For whatever it's worth, I just measured the SPI clock on my Gimlet C running latest (Saleae, 100 MHz on the SP3 side of R5792):

2023-06-20-12-45-17_2148x249

So it appears to be running at 16.67 MHz. From eyeballing it, the entire time period at which SPI is being clocked lasts about 6.1 seconds -- and the bulk of that is happening over a 2.2 second period:

2023-06-20-14-47-28_2609x424

There is opportunity here, but not a huge amount -- and certainly at non-zero risk! This should be left at 16.67 MHz, but should certainly be setting it with defined values.

daym commented

Bryan, thank you for doing that measurement! That makes me a lot less worried now. Before, I'd have kicked myself if the reality was different to what the hardware is "supposed to be" set up as according to docs.

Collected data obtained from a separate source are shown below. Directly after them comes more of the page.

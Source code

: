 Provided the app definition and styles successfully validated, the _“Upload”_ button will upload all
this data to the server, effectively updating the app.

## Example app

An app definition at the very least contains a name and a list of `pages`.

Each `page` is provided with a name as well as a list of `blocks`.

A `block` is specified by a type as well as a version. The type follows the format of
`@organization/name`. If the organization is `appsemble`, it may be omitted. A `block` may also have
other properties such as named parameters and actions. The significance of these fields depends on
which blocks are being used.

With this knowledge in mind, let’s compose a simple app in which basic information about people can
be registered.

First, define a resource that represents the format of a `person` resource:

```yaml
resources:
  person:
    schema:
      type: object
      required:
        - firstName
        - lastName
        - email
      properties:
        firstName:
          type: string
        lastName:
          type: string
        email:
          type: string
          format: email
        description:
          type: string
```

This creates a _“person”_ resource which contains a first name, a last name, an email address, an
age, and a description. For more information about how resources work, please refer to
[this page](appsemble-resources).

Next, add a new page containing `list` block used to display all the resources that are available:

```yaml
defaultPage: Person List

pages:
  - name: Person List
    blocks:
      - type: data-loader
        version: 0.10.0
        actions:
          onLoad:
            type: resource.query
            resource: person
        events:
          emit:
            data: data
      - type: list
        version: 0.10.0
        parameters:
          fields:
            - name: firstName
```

There is a little wrinkle that AMD's new engine can change spi speed for a little while while in operation depending on what they are doing it for (Tpm, Alt mode, Fast mode and so on).
See SPIx00000044 (FCH::ITF::SPI::ModeByte) ALTOPCODE_EXCUTE.

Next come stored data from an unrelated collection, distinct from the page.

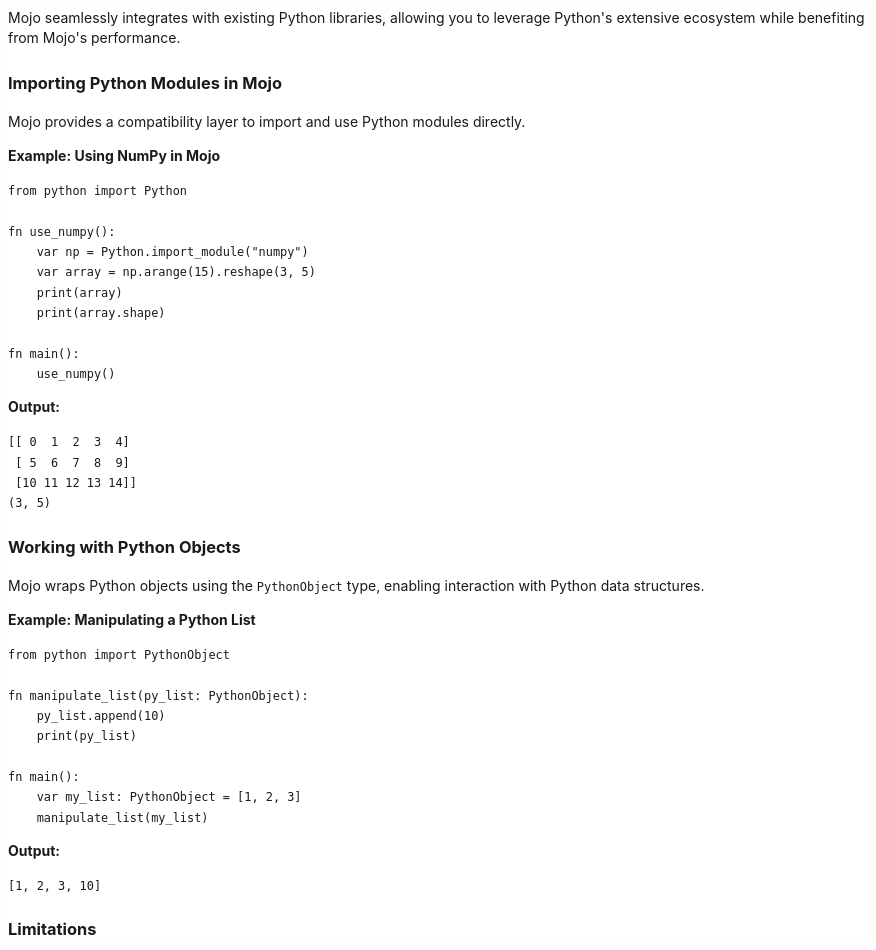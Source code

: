 Mojo seamlessly integrates with existing Python libraries, allowing you to leverage Python's extensive ecosystem while benefiting from Mojo's performance.

### Importing Python Modules in Mojo

Mojo provides a compatibility layer to import and use Python modules directly.

**Example: Using NumPy in Mojo**

```mojo
from python import Python

fn use_numpy():
    var np = Python.import_module("numpy")
    var array = np.arange(15).reshape(3, 5)
    print(array)
    print(array.shape)

fn main():
    use_numpy()
```

**Output:**
```
[[ 0  1  2  3  4]
 [ 5  6  7  8  9]
 [10 11 12 13 14]]
(3, 5)
```

### Working with Python Objects

Mojo wraps Python objects using the `PythonObject` type, enabling interaction with Python data structures.

**Example: Manipulating a Python List**

```mojo
from python import PythonObject

fn manipulate_list(py_list: PythonObject):
    py_list.append(10)
    print(py_list)

fn main():
    var my_list: PythonObject = [1, 2, 3]
    manipulate_list(my_list)
```

**Output:**
```
[1, 2, 3, 10]
```

### Limitations
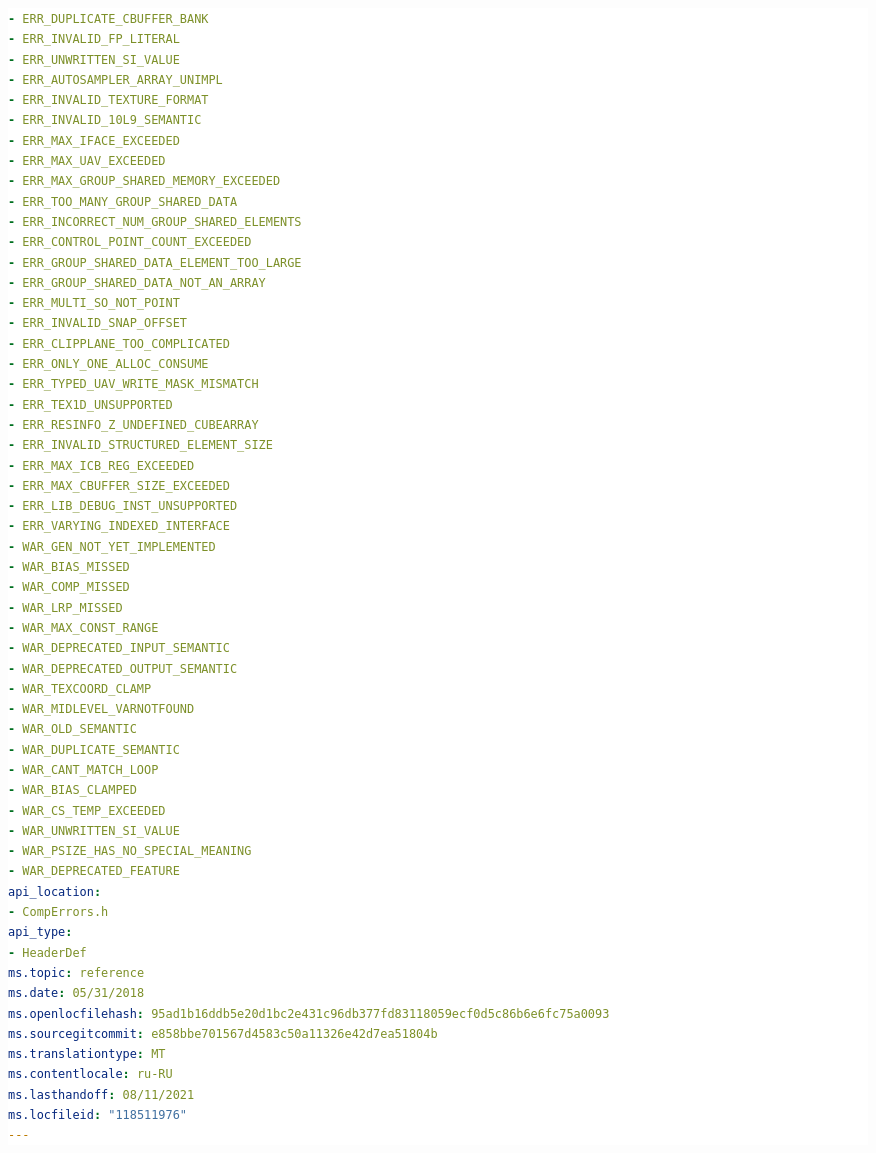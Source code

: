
 ```yaml
- ERR_DUPLICATE_CBUFFER_BANK
- ERR_INVALID_FP_LITERAL
- ERR_UNWRITTEN_SI_VALUE
- ERR_AUTOSAMPLER_ARRAY_UNIMPL
- ERR_INVALID_TEXTURE_FORMAT
- ERR_INVALID_10L9_SEMANTIC
- ERR_MAX_IFACE_EXCEEDED
- ERR_MAX_UAV_EXCEEDED
- ERR_MAX_GROUP_SHARED_MEMORY_EXCEEDED
- ERR_TOO_MANY_GROUP_SHARED_DATA
- ERR_INCORRECT_NUM_GROUP_SHARED_ELEMENTS
- ERR_CONTROL_POINT_COUNT_EXCEEDED
- ERR_GROUP_SHARED_DATA_ELEMENT_TOO_LARGE
- ERR_GROUP_SHARED_DATA_NOT_AN_ARRAY
- ERR_MULTI_SO_NOT_POINT
- ERR_INVALID_SNAP_OFFSET
- ERR_CLIPPLANE_TOO_COMPLICATED
- ERR_ONLY_ONE_ALLOC_CONSUME
- ERR_TYPED_UAV_WRITE_MASK_MISMATCH
- ERR_TEX1D_UNSUPPORTED
- ERR_RESINFO_Z_UNDEFINED_CUBEARRAY
- ERR_INVALID_STRUCTURED_ELEMENT_SIZE
- ERR_MAX_ICB_REG_EXCEEDED
- ERR_MAX_CBUFFER_SIZE_EXCEEDED
- ERR_LIB_DEBUG_INST_UNSUPPORTED
- ERR_VARYING_INDEXED_INTERFACE
- WAR_GEN_NOT_YET_IMPLEMENTED
- WAR_BIAS_MISSED
- WAR_COMP_MISSED
- WAR_LRP_MISSED
- WAR_MAX_CONST_RANGE
- WAR_DEPRECATED_INPUT_SEMANTIC
- WAR_DEPRECATED_OUTPUT_SEMANTIC
- WAR_TEXCOORD_CLAMP
- WAR_MIDLEVEL_VARNOTFOUND
- WAR_OLD_SEMANTIC
- WAR_DUPLICATE_SEMANTIC
- WAR_CANT_MATCH_LOOP
- WAR_BIAS_CLAMPED
- WAR_CS_TEMP_EXCEEDED
- WAR_UNWRITTEN_SI_VALUE
- WAR_PSIZE_HAS_NO_SPECIAL_MEANING
- WAR_DEPRECATED_FEATURE
api_location:
- CompErrors.h
api_type:
- HeaderDef
ms.topic: reference
ms.date: 05/31/2018
ms.openlocfilehash: 95ad1b16ddb5e20d1bc2e431c96db377fd83118059ecf0d5c86b6e6fc75a0093
ms.sourcegitcommit: e858bbe701567d4583c50a11326e42d7ea51804b
ms.translationtype: MT
ms.contentlocale: ru-RU
ms.lasthandoff: 08/11/2021
ms.locfileid: "118511976"
---
```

Anyway, what we want is to set up the config with defined values such that SPI_Cntrl0 = 0xfc000b7 (as it is now without any change). Apparently, that means efs.SpiFastSpeedNew = 1 (33.33 MHz) and efs.SpiReadMode don't care.

I think what is going on is they use 16.67 MHz as a default that cannot be changed via efs, and for large bulk transfers they allow us to set a higher rate that will be used for a while.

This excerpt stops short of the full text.